Friday, January 30, 2015

I've figured out the Charlie Hebdo killings

Broadly speaking, I've figured out a theory that explains the Charlie Hebdo killings. Obviously, it doesn't involve the specter of murdering Muslims haunting Europe, so bandied in the popular media.

The ancient Romans had a method of inquiry for dealing with events of this nature in which the actors were known, but the motives and implications murky. They asked: Qui bono? (who benefits?)

Set aside whether the artists and writers of Charlie Hebdo magazine had exceeded the bounds of good taste and were providing a safe haven for Islamophobia to white, formerly Christian Europeans who styled themselves too intellectual to be merely prole racists. (They were, but that's not important.)

Set aside whether the killers, for their part, were the most ordinary of youthful, largely jobless non-white, non-Christian (and non-former-Christian) immigrants in Europe, full of rage toward a social environment in which their ethnicity and religion is largely despised and disparaged as a matter of routine. (They were, but set it aside.)

Who benefits from stirring up Islamophobia and sending cadres of police stormtroopers all over Europe hunting Arabs who are allegedly extremist?

I've figured it out: people who possess and sell oil.

Think about it. The price of oil has been falling.
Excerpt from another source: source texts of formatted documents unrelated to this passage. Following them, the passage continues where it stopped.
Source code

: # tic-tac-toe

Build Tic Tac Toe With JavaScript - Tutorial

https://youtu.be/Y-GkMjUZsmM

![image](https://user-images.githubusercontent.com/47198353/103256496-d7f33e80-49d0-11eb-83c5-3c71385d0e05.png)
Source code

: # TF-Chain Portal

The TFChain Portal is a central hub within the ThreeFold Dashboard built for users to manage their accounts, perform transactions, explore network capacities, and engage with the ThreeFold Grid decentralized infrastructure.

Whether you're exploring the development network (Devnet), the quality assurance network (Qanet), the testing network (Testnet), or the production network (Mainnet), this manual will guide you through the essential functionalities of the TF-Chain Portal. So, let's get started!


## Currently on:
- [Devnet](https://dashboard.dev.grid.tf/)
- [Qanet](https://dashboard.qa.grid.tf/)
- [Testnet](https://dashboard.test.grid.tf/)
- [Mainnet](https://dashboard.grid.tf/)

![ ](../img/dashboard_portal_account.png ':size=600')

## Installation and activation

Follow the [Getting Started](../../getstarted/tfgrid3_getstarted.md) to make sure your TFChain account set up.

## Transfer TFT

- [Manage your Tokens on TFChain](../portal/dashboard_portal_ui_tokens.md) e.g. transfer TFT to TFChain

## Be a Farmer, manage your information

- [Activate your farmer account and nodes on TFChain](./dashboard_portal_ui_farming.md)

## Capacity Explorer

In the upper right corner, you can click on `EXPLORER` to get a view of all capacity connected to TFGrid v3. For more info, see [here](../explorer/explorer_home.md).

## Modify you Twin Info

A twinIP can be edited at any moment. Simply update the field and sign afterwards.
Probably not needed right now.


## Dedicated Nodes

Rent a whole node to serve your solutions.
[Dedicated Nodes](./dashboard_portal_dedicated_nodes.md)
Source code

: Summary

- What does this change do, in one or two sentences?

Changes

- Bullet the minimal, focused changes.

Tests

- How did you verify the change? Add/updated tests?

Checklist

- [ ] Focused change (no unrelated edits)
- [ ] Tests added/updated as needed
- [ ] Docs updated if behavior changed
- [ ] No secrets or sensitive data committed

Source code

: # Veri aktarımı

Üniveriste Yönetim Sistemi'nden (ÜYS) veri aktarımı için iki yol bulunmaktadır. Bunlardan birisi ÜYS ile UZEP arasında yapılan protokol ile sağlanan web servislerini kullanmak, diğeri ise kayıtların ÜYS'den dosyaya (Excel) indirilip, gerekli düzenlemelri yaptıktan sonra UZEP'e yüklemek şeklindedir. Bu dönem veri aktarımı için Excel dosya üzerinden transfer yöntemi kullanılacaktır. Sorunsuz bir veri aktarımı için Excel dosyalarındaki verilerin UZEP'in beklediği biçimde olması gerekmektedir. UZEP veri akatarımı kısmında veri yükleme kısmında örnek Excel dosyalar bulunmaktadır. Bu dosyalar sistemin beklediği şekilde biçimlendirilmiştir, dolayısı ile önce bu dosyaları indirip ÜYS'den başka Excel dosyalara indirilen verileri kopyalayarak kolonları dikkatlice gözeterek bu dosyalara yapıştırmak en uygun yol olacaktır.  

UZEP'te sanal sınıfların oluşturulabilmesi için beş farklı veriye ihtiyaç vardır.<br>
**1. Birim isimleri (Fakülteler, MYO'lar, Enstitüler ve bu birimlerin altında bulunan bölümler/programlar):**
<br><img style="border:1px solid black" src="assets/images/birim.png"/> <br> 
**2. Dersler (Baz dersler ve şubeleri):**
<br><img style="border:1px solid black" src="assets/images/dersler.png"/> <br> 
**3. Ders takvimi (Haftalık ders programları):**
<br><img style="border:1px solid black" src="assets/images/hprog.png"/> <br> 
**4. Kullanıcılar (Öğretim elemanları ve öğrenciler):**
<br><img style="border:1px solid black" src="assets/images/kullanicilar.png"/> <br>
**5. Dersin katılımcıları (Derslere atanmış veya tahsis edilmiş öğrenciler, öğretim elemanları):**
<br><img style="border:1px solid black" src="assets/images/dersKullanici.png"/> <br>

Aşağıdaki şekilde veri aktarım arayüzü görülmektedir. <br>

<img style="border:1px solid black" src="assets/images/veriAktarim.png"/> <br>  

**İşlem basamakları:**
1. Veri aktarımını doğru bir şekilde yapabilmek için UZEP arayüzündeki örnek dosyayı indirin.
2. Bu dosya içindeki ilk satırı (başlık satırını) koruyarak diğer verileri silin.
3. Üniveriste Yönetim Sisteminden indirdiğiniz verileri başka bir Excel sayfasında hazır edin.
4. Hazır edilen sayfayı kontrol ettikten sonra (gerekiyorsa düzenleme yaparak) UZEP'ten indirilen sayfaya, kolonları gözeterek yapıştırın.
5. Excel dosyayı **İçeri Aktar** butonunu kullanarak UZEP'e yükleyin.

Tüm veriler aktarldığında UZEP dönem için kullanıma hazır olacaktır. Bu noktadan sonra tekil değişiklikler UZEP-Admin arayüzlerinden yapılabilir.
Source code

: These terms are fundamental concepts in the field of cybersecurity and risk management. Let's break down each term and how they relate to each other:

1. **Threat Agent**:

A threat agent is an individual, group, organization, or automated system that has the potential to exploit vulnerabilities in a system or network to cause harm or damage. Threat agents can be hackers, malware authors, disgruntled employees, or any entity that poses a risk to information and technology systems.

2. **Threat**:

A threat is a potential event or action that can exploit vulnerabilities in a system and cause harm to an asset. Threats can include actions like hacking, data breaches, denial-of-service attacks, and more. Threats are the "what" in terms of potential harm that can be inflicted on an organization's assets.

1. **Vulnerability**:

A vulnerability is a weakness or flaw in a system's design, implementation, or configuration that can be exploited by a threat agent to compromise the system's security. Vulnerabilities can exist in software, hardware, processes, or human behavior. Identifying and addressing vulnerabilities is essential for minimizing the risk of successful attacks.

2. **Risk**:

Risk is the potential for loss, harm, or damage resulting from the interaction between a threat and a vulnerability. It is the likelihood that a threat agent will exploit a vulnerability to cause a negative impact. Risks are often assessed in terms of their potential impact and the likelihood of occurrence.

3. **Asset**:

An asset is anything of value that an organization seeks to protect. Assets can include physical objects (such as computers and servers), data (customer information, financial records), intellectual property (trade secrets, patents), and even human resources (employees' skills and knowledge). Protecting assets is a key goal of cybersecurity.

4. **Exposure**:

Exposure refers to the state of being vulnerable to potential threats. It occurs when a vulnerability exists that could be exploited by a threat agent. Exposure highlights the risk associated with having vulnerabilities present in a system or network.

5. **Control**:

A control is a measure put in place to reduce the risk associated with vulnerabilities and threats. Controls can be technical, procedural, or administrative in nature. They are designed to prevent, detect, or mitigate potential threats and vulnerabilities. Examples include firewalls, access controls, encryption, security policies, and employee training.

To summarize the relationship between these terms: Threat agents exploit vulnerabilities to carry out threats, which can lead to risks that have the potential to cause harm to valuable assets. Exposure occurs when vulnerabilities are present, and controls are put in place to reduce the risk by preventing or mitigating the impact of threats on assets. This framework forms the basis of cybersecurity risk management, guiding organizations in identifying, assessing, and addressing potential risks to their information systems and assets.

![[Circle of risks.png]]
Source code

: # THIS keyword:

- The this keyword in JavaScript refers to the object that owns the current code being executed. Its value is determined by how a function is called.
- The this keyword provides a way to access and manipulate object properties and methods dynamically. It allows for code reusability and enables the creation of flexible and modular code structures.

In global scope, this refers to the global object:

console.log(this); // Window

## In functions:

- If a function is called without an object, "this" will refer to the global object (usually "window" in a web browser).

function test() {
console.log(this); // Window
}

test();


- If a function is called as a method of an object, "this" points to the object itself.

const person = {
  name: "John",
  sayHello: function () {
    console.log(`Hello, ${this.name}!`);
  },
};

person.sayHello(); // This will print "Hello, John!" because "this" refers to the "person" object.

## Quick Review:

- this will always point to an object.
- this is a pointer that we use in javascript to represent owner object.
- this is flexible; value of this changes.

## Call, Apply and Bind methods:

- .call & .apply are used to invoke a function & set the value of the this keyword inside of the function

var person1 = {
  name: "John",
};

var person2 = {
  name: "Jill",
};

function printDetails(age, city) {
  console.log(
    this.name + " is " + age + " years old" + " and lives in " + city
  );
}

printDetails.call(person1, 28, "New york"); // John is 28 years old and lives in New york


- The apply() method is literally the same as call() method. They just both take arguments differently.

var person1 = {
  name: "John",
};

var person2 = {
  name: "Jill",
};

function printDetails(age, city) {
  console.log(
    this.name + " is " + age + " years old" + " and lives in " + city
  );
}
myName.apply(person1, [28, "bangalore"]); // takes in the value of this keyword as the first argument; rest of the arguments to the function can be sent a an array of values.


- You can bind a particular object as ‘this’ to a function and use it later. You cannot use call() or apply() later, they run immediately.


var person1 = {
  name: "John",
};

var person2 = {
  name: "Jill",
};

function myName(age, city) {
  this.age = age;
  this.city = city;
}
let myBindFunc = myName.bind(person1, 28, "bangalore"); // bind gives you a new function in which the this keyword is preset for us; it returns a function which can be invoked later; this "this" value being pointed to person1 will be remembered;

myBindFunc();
In some parts of the United States (unfortunately, not where I live) people can buy a gallon of gas for less than $2.00, a price not seen in years!

For North Africa and the Middle East, however, this is an unmitigated disaster. Similarly, oil stocks have been plunging and petroleum extraction companies have begun laying people off.

Who need a war to stir up insecurity in oil supplies and jack up the price again?

Saudi Arabia, ISIS (which now controls oil wells and refineries), Iraq and Iran, but also Exxon, Shell, Chevron and all the biggest environmental pollution makers.

These are not exactly nice people. Ask the birds of the Gulf of Mexico or ask the subjects of the Saud royal family. These are people who connived and plotted to bring about the permanent instability and ebullience of the Middle East, in the service of oil production.

These are people who overthrew neutralist Iranian Prime Minister Muhammad Mossadegh in 1953 and gave the world decades of Shah rule under the savage SAVAK secret police ... until youthful Muslim mobs in the 1970s asserted popular sentiment and put in the Ayatollah and the Muslim constitution.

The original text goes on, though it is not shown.